We conducted Bayesian calibration to estimate the uncertain model parameters related to immunity propagation. Calibration parameters include influenza virus transmissibility by strain (βS), multipliers for the reduced susceptibility among those who have an exposure history of infection with the same strain and other B lineages (a, b). In addition, to compare the model’s outcome with the observed influenza-related hospitalization rate, we estimated the proportion of total influenza cases that led to hospitalization (εy) by season. We set up the prior distribution of model parameters based on the mean of those parameters from another modeling study in the United Kingdom [15]. Given the difference in influenza transmission and population immunity between the 2 countries, we employed uniform distributions as a prior distribution and set the uncertainty range from 0.5 to 1.5 times the mean of the identified parameters. We describe the prior distribution of inferred parameters and the value of fixed parameters in Table 1.

Table 1.

Model Parameters

Description Notation Prior Posterior Mean [95% CI]
Inferred parameters
Transmission rates for strainS β s Uniform (0.27, 0.80)
 H1N1 0.425 [0.419–0.431]
 H3N2 0.409 [0.403–0.415]
 B/Yamagata 0.391 [0.387–0.396]
 B/Victoria 0.388 [0.383–0.392]
Modified susceptibility given natural infection with the same strain in prior season (multiplier) a Uniform (0.5, 1) 0.725 [0.706–0.743]
Modified susceptibility given natural infection with type B influenza in prior season and consequent cross-reactivity (multiplier) b Uniform (0.5, 1) 0.683 [0.581–0.789]
Hospitalization rate in season y ε y Uniform (0, 0.01)
 2012–2013 0.007 [0.006–0.008]
 2013–2014 0.005 [0.004–0.006]
 2014–2015 0.004 [0.003–0.005]
 2015–2016 0.003 [0.002–0.004]
 2016–2017 0.004 [0.004–0.005]
 2017–2018 0.007 [0.006–0.008]
 2018–2019 0.005 [0.004–0.006]
 2019–2020 0.003[0.003–0.004]
Fixed parameters Notation Value Reference
Duration latency for influenza A subtypes 1/A 1.4 d [15]
Duration latency for influenza B lineages 1/B 0.6 d [15]
Duration of infectivity 1/δ 3.8 d [15]
Proportion of vaccine effectiveness propagated to the next influenza season k 0 Assumed
Time-varying parameters
Monthly vaccine uptake rate µ Supplementary Table 1 [28]
Vaccine effectiveness in season y e Supplementary Table 2 [29]

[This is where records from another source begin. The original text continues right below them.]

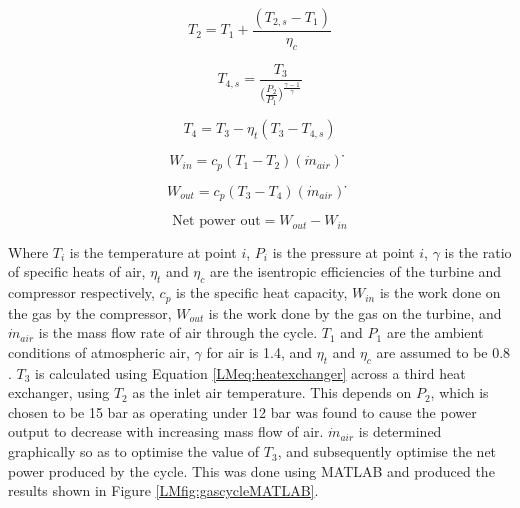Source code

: \documentclass{article}
\begin{document}
\begin{equation}
T_2= T_1+  \frac{(T_{2,s}- T_1)}{\eta_c} 					
\end{equation}

\begin{equation}
T_{4,s}=\frac{T_3}{\Big (\frac{P_2}{P_1} \Big )^{\frac{\gamma-1}{\gamma}}} 			
\end{equation}

\begin{equation}
T_4= T_3- \eta_t (T_3- T_{4,s})				
\end{equation}

\begin{equation}
W_{in} = c_p (T_1- T_2)(\dot m_{air} ) ̇				
\end{equation}

\begin{equation}
W_{out} = c_p (T_3- T_4)(\dot m_{air} ) ̇				
\end{equation}

\begin{equation}
\text {Net power out}=W_{out} - W_{in}		
\end{equation}

Where $T_i$ is the temperature at point $i$, $P_i$ is the pressure at point $i$, $\gamma$ is the ratio of specific heats of air, $\eta_t$ and $\eta_c$ are the isentropic efficiencies of the turbine and compressor respectively, $c_p$ is the specific heat capacity, $W_{in}$ is the work done on the gas by the compressor, $W_{out}$ is the work done by the gas on the turbine, and $\dot m_{air}$ is the mass flow rate of air through the cycle. $T_1$ and $P_1$ are the ambient conditions of atmospheric air, $\gamma$ for air is 1.4, and $\eta_t$ and $\eta_c$ are assumed to be 0.8 \cite{NC}. $T_3$ is calculated using Equation \ref{LMeq:heatexchanger} across a third heat exchanger, using $T_2$ as the inlet air temperature. This depends on $P_2$, which is chosen to be 15 bar as operating under 12 bar was found to cause the power output to decrease with increasing mass flow of air. $\dot m_{air}$ is determined graphically so as to optimise the value of $T_3$, and subsequently optimise the net power produced by the cycle. This was done using MATLAB and produced the results shown in Figure \ref{LMfig:gascycleMATLAB}.\\
\end{document}
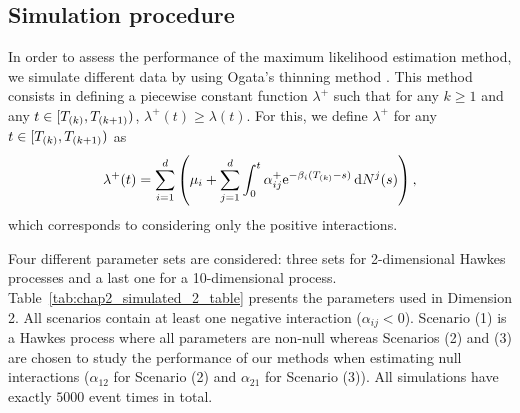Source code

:     \subsection{Simulation procedure}
    In order to assess the performance of the maximum likelihood estimation method, we simulate different data by using Ogata's thinning method \parencite{Ogata1981}. This method consists in defining a piecewise constant function $\lambda^+$ such that for any $k\geq1$ and any $t\in[T\park, T\park[k+1])$, $\lambda^+(t) \geq \lambda(t)$. For this, we define $\lambda^+$ for any $t\in[T\park, T\park[k+1])$ as \[\lambda^+(t) = \sum_{i=1}^{d}{\left(\mu_i + \sum_{j=1}^{d}\int_{0}^{t}{\alpha_{ij}^+\mathrm{e}^{-\beta_i(T\park-s)}\,\mathrm{d}N^j(s)}\right)}\,,\] which corresponds to considering only the positive interactions.

    Four different parameter sets are considered: three sets for 2-dimensional Hawkes processes and a last one for a 10-dimensional process.
    Table~\ref{tab:chap2_simulated_2_table} presents the parameters used in Dimension 2. All scenarios contain at least one negative interaction ($\alpha_{ij}<0$). Scenario (1) is a Hawkes process where all parameters are non-null whereas Scenarios (2) and (3) are chosen to study the performance of our methods when estimating null interactions ($\alpha_{12}$ for Scenario (2) and $\alpha_{21}$ for Scenario (3)).
    All simulations have exactly \(5000\) event times in total.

As a calibration target, we compared the model’s outcomes to the annual rate of influenza hospitalization from 2012–2013 to 2019–2020 in the United States [4, 18, 19] after simulating a burn-in period from 2009–2010 to 2011–2012. We elaborate the details of how we calculated the annual and strain-specific rate of hospitalization from the lab surveillance and total influenza-like illness data in Supplementary Table 3.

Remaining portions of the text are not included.